[DATA FOR THIS EXERCISE — start]
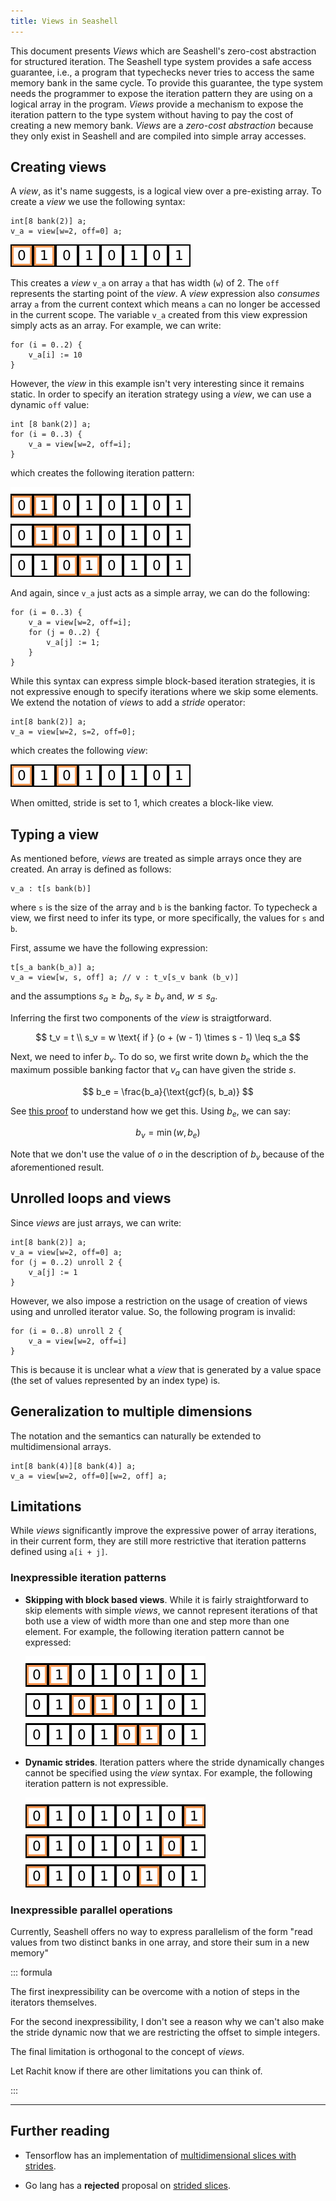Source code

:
 ```yaml
---
title: Views in Seashell
---
```


This document presents _Views_ which are Seashell's zero-cost abstraction for
structured iteration. The Seashell type system provides a safe access
guarantee, i.e., a program that typechecks never tries to access the same
memory bank in the same cycle. To provide this guarantee, the type system
needs the programmer to expose the iteration pattern they are using on a
logical array in the program. _Views_ provide a mechanism to expose the iteration
pattern to the type system without having to pay the cost of creating a new memory
bank. _Views_ are a _zero-cost abstraction_ because they only exist in Seashell
and are compiled into simple array accesses.

## Creating views

A _view_, as it's name suggests, is a logical view over a pre-existing array.
To create a _view_ we use the following syntax:

```
int[8 bank(2)] a;
v_a = view[w=2, off=0] a;
```

![A width 2 view over an array](./img/row-view.png)

This creates a _view_ `v_a` on array `a` that has width (`w`) of 2. The `off`
represents the starting point of the _view_. A _view_ expression
also _consumes_ array `a` from the current context which means `a` can no
longer be accessed in the current scope. The variable `v_a` created from this
view expression simply acts as an array. For example, we can write:

```
for (i = 0..2) {
    v_a[i] := 10
}
```

However, the _view_ in this example isn't very interesting since it remains
static. In order to specify an iteration strategy using a _view_, we can use
a dynamic `off` value:

```
int [8 bank(2)] a;
for (i = 0..3) {
    v_a = view[w=2, off=i];
}
```

which creates the following iteration pattern:

![](./img/row-view-seq.png)

And again, since `v_a` just acts as a simple array, we can do the following:

```
for (i = 0..3) {
    v_a = view[w=2, off=i];
    for (j = 0..2) {
        v_a[j] := 1;
    }
}
```

While this syntax can express simple block-based iteration strategies, it is
not expressive enough to specify iterations where we skip some elements. We
extend the notation of _views_ to add a _stride_ operator:

```
int[8 bank(2)] a;
v_a = view[w=2, s=2, off=0];
```

which creates the following _view_:

![](./img/row-view-stride.png)

When omitted, stride is set to $1$, which creates a block-like view.

## Typing a view

As mentioned before, _views_ are treated as simple arrays once they are created.
An array is defined as follows:

```
v_a : t[s bank(b)]
```

where `s` is the size of the array and `b` is the banking factor. To typecheck
a view, we first need to infer its type, or more specifically, the values for
`s` and `b`.

First, assume we have the following expression:

```
t[s_a bank(b_a)] a;
v_a = view[w, s, off] a; // v : t_v[s_v bank (b_v)]
```

and the assumptions $s_a \geq b_a$, $s_v \geq b_v$ and, $w \leq s_a$.

Inferring the first two components of the _view_ is straigtforward.

$$
t_v = t \\
s_v = w \text{ if } (o + (w - 1) \times s - 1) \leq s_a
$$

Next, we need to infer $b_v$. To do so, we first write down $b_e$ which the
the maximum possible banking factor that $v_a$ can have given the stride $s$.

$$
b_e = \frac{b_a}{\text{gcf}(s, b_a)}
$$

See [this proof](https://www.quora.com/What-is-the-general-order-of-an-element-of-a-cyclic-group-of-order-n)
to understand how we get this. Using $b_e$, we can say:

$$
b_v = \min(w, b_e)
$$

Note that we don't use the value of $o$ in the description of $b_v$ because of
the aforementioned result.

## Unrolled loops and views

Since _views_ are just arrays, we can write:

```
int[8 bank(2)] a;
v_a = view[w=2, off=0] a;
for (j = 0..2) unroll 2 {
    v_a[j] := 1
}
```

However, we also impose a restriction on the usage of creation of views using
and unrolled iterator value. So, the following program is invalid:

```
for (i = 0..8) unroll 2 {
    v_a = view[w=2, off=i]
}
```

This is because it is unclear what a _view_ that is generated by a value space
(the set of values represented by an index type) is.

## Generalization to multiple dimensions

The notation and the semantics can naturally be extended to multidimensional
arrays.

```
int[8 bank(4)][8 bank(4)] a;
v_a = view[w=2, off=0][w=2, off] a;
```

## Limitations

While _views_ significantly improve the expressive power of array iterations,
in their current form, they are still more restrictive that iteration patterns
defined using `a[i + j]`.

### Inexpressible iteration patterns

* **Skipping with block based views**. While it is fairly straightforward to
  skip elements with simple _views_, we cannot represent iterations of that both
  use a view of width more than one and step more than one element. For example,
  the following iteration pattern cannot be expressed:

  ![](./img/row-imp-iterator-step.png)

* **Dynamic strides**. Iteration patters where the stride dynamically changes
  cannot be specified using the _view_ syntax. For example, the following iteration
  pattern is not expressible.
  
    ![](./img/row-imp-dyn-stride.png)

### Inexpressible parallel operations

Currently, Seashell offers no way to express parallelism of the form "read
values from two distinct banks in one array, and store their sum in a new
memory"


::: formula

The first inexpressibility can be overcome with a notion of steps in the iterators
themselves.

For the second inexpressibility, I don't see a reason why we can't also make
the stride dynamic now that we are restricting the offset to simple integers.

The final limitation is orthogonal to the concept of _views_.

Let Rachit know if there are other limitations you can think of.

:::

---

## Further reading

* Tensorflow has an implementation of [multidimensional slices with strides](https://www.tensorflow.org/api_docs/python/tf/strided_slice).

* Go lang has a **rejected** proposal on [strided slices](https://github.com/golang/go/issues/13253).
[DATA FOR THIS EXERCISE — finish]
#### GOAL OF THE EXERCISE
Copy out the data exactly and keep the pictures out.

#### OUTPUT FOR THIS TASK
Source code

:
 ```yaml
---
title: Views in Seashell
---
```


This document presents _Views_ which are Seashell's zero-cost abstraction for
structured iteration. The Seashell type system provides a safe access
guarantee, i.e., a program that typechecks never tries to access the same
memory bank in the same cycle. To provide this guarantee, the type system
needs the programmer to expose the iteration pattern they are using on a
logical array in the program. _Views_ provide a mechanism to expose the iteration
pattern to the type system without having to pay the cost of creating a new memory
bank. _Views_ are a _zero-cost abstraction_ because they only exist in Seashell
and are compiled into simple array accesses.

## Creating views

A _view_, as it's name suggests, is a logical view over a pre-existing array.
To create a _view_ we use the following syntax:

```
int[8 bank(2)] a;
v_a = view[w=2, off=0] a;
```

![A width 2 view over an array](./img/row-view.png)

This creates a _view_ `v_a` on array `a` that has width (`w`) of 2. The `off`
represents the starting point of the _view_. A _view_ expression
also _consumes_ array `a` from the current context which means `a` can no
longer be accessed in the current scope. The variable `v_a` created from this
view expression simply acts as an array. For example, we can write:

```
for (i = 0..2) {
    v_a[i] := 10
}
```

However, the _view_ in this example isn't very interesting since it remains
static. In order to specify an iteration strategy using a _view_, we can use
a dynamic `off` value:

```
int [8 bank(2)] a;
for (i = 0..3) {
    v_a = view[w=2, off=i];
}
```

which creates the following iteration pattern:

![](./img/row-view-seq.png)

And again, since `v_a` just acts as a simple array, we can do the following:

```
for (i = 0..3) {
    v_a = view[w=2, off=i];
    for (j = 0..2) {
        v_a[j] := 1;
    }
}
```

While this syntax can express simple block-based iteration strategies, it is
not expressive enough to specify iterations where we skip some elements. We
extend the notation of _views_ to add a _stride_ operator:

```
int[8 bank(2)] a;
v_a = view[w=2, s=2, off=0];
```

which creates the following _view_:

![](./img/row-view-stride.png)

When omitted, stride is set to $1$, which creates a block-like view.

## Typing a view

As mentioned before, _views_ are treated as simple arrays once they are created.
An array is defined as follows:

```
v_a : t[s bank(b)]
```

where `s` is the size of the array and `b` is the banking factor. To typecheck
a view, we first need to infer its type, or more specifically, the values for
`s` and `b`.

First, assume we have the following expression:

```
t[s_a bank(b_a)] a;
v_a = view[w, s, off] a; // v : t_v[s_v bank (b_v)]
```

and the assumptions $s_a \geq b_a$, $s_v \geq b_v$ and, $w \leq s_a$.

Inferring the first two components of the _view_ is straigtforward.

$$
t_v = t \\
s_v = w \text{ if } (o + (w - 1) \times s - 1) \leq s_a
$$

Next, we need to infer $b_v$. To do so, we first write down $b_e$ which the
the maximum possible banking factor that $v_a$ can have given the stride $s$.

$$
b_e = \frac{b_a}{\text{gcf}(s, b_a)}
$$

See [this proof](https://www.quora.com/What-is-the-general-order-of-an-element-of-a-cyclic-group-of-order-n)
to understand how we get this. Using $b_e$, we can say:

$$
b_v = \min(w, b_e)
$$

Note that we don't use the value of $o$ in the description of $b_v$ because of
the aforementioned result.

## Unrolled loops and views

Since _views_ are just arrays, we can write:

```
int[8 bank(2)] a;
v_a = view[w=2, off=0] a;
for (j = 0..2) unroll 2 {
    v_a[j] := 1
}
```

However, we also impose a restriction on the usage of creation of views using
and unrolled iterator value. So, the following program is invalid:

```
for (i = 0..8) unroll 2 {
    v_a = view[w=2, off=i]
}
```

This is because it is unclear what a _view_ that is generated by a value space
(the set of values represented by an index type) is.

## Generalization to multiple dimensions

The notation and the semantics can naturally be extended to multidimensional
arrays.

```
int[8 bank(4)][8 bank(4)] a;
v_a = view[w=2, off=0][w=2, off] a;
```

## Limitations

While _views_ significantly improve the expressive power of array iterations,
in their current form, they are still more restrictive that iteration patterns
defined using `a[i + j]`.

### Inexpressible iteration patterns

* **Skipping with block based views**. While it is fairly straightforward to
  skip elements with simple _views_, we cannot represent iterations of that both
  use a view of width more than one and step more than one element. For example,
  the following iteration pattern cannot be expressed:

  ![](./img/row-imp-iterator-step.png)

* **Dynamic strides**. Iteration patters where the stride dynamically changes
  cannot be specified using the _view_ syntax. For example, the following iteration
  pattern is not expressible.
  
    ![](./img/row-imp-dyn-stride.png)

### Inexpressible parallel operations

Currently, Seashell offers no way to express parallelism of the form "read
values from two distinct banks in one array, and store their sum in a new
memory"


::: formula

The first inexpressibility can be overcome with a notion of steps in the iterators
themselves.

For the second inexpressibility, I don't see a reason why we can't also make
the stride dynamic now that we are restricting the offset to simple integers.

The final limitation is orthogonal to the concept of _views_.

Let Rachit know if there are other limitations you can think of.

:::

---

## Further reading

* Tensorflow has an implementation of [multidimensional slices with strides](https://www.tensorflow.org/api_docs/python/tf/strided_slice).

* Go lang has a **rejected** proposal on [strided slices](https://github.com/golang/go/issues/13253).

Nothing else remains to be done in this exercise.